Vol. 28 No. 3-4 1961 - page 469

BEFORE
SUNRISE
Enemies
Sunday. I go down the street. Someone calls out "Misha!"
I see a woman. She is dressed simply; she is carrying a bag of
groceries.
"Misha!" she repeats, and the tears run down her cheeks.
Before me is Nadya V.'s sister-Katya.
"Good heavens," she mutters, "It's you ... it's you... ."
My heart is thumping terribly.
"I thought you'd left!" I say. "And where's Nadya? Your
family?"
"Nadya and Marusya are in Paris ... let's go to my place
and I'll tell you everything ... but don't be surprised-I live
very simply ... my husband is a very good man ... he respects
and pities me ... he's an ordinary laborer...."
We go into
.a
little room.
A man gets up from the table. He is about forty. After
greeting me he immediately puts on his coat and goes out.
"You see how good and tactful he is," says Katya. "He
realized at once I wanted to talk to you."

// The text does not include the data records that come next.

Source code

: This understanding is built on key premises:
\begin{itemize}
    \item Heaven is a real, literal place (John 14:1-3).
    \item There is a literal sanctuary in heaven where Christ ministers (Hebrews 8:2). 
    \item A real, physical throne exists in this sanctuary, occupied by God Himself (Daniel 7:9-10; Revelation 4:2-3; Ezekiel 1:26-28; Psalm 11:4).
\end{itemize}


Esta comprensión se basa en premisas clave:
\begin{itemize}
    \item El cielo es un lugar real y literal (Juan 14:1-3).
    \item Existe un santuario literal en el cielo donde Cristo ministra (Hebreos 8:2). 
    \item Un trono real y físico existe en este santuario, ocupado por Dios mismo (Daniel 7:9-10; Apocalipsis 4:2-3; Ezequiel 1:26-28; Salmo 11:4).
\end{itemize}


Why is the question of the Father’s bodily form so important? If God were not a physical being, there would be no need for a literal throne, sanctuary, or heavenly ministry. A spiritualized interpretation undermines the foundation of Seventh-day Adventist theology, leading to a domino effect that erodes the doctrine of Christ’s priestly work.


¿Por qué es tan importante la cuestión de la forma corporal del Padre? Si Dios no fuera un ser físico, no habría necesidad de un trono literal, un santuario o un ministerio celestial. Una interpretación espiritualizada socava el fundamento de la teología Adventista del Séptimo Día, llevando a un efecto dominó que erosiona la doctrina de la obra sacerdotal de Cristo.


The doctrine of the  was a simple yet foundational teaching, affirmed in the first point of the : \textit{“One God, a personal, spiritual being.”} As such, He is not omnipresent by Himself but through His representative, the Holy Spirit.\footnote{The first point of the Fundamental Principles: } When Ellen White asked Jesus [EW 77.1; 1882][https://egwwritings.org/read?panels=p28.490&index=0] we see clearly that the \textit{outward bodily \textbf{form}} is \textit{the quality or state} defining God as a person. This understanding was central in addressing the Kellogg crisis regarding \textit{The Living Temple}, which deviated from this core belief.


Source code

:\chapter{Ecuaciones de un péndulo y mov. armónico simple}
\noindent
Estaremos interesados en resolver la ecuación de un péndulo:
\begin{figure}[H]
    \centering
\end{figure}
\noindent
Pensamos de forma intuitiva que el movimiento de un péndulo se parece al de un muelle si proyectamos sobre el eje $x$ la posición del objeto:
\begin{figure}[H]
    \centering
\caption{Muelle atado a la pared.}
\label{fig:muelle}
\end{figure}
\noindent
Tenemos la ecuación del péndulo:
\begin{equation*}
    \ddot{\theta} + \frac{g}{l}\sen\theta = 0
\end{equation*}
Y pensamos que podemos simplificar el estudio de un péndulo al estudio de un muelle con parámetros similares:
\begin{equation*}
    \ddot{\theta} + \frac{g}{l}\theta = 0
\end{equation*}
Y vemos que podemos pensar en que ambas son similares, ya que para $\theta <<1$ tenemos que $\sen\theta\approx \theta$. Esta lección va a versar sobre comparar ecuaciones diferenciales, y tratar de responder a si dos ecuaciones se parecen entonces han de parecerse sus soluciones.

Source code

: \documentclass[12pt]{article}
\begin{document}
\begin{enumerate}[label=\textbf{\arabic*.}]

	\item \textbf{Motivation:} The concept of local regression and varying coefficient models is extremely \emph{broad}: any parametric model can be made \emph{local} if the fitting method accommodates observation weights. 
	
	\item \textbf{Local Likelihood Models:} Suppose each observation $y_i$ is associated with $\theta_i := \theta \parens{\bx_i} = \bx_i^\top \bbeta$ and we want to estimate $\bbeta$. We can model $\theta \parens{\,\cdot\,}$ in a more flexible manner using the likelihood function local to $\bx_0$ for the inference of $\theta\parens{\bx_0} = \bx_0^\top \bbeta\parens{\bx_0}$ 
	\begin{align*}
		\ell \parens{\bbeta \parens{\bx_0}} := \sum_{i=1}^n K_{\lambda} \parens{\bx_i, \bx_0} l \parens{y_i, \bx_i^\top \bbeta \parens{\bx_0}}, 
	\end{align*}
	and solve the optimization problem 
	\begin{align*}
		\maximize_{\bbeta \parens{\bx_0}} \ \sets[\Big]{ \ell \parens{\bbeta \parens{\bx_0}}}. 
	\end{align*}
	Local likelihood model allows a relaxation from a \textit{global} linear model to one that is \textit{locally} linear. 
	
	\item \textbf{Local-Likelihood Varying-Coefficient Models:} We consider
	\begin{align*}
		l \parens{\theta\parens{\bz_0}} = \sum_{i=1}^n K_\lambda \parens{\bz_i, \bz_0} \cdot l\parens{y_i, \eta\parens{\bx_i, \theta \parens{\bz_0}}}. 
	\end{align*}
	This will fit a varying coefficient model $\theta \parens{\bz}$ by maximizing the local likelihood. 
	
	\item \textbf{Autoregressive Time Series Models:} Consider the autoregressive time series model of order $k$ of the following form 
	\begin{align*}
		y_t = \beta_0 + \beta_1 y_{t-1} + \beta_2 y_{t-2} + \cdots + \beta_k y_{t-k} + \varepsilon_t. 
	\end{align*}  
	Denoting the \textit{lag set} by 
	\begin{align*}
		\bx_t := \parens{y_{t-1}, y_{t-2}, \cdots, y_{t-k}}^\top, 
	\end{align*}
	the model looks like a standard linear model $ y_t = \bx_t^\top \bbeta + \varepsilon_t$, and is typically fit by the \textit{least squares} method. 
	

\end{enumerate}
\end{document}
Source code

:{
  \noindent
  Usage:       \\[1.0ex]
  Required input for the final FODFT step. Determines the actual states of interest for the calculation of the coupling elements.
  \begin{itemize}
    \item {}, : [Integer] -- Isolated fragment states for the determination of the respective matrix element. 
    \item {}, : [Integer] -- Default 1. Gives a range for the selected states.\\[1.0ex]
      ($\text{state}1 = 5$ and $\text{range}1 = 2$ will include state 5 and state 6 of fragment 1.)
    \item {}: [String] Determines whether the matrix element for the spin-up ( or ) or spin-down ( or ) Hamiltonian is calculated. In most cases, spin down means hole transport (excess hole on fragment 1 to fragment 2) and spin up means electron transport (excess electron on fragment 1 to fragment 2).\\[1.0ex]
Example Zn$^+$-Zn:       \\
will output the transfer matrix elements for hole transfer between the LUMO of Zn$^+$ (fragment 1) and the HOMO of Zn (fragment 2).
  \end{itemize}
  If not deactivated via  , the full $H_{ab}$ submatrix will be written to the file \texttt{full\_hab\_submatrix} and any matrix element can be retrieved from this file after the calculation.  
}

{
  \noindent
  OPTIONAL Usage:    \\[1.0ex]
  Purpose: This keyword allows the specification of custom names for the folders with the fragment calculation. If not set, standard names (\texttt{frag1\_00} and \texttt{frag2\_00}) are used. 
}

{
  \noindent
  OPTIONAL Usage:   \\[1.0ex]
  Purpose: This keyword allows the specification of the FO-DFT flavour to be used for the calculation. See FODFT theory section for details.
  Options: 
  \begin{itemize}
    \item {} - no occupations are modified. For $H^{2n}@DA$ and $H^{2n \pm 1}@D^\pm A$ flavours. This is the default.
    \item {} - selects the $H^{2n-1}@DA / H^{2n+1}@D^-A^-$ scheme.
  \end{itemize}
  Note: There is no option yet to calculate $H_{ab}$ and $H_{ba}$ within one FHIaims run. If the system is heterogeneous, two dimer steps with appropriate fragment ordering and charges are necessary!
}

We sit down on the couch. Emotion is choking us. Katya
begins
crying. She cries so loudly that someone opens the door
and asks what happened.
"Nothing," shouts Katya.
She is again shaken with sobs. She's probably crying for
what is past. She probably sees the past in me. Her youth, her
childhood. I calm her down.
Going across to the washbasin, she wipes her tearful face
, and blows her nose loudly.
Then she begins to talk. In 1917 she went to the south in–
tending to reach the Caucasus and then escape abroad. But in
Rostov she caught typhus. It was not possible to wait. Only a
few days were left. Her sisters drew lots to see who would stay
with their father. Katya stayed. She was in dire straits when her
father died. She worked as a charwoman, then as a housemaid.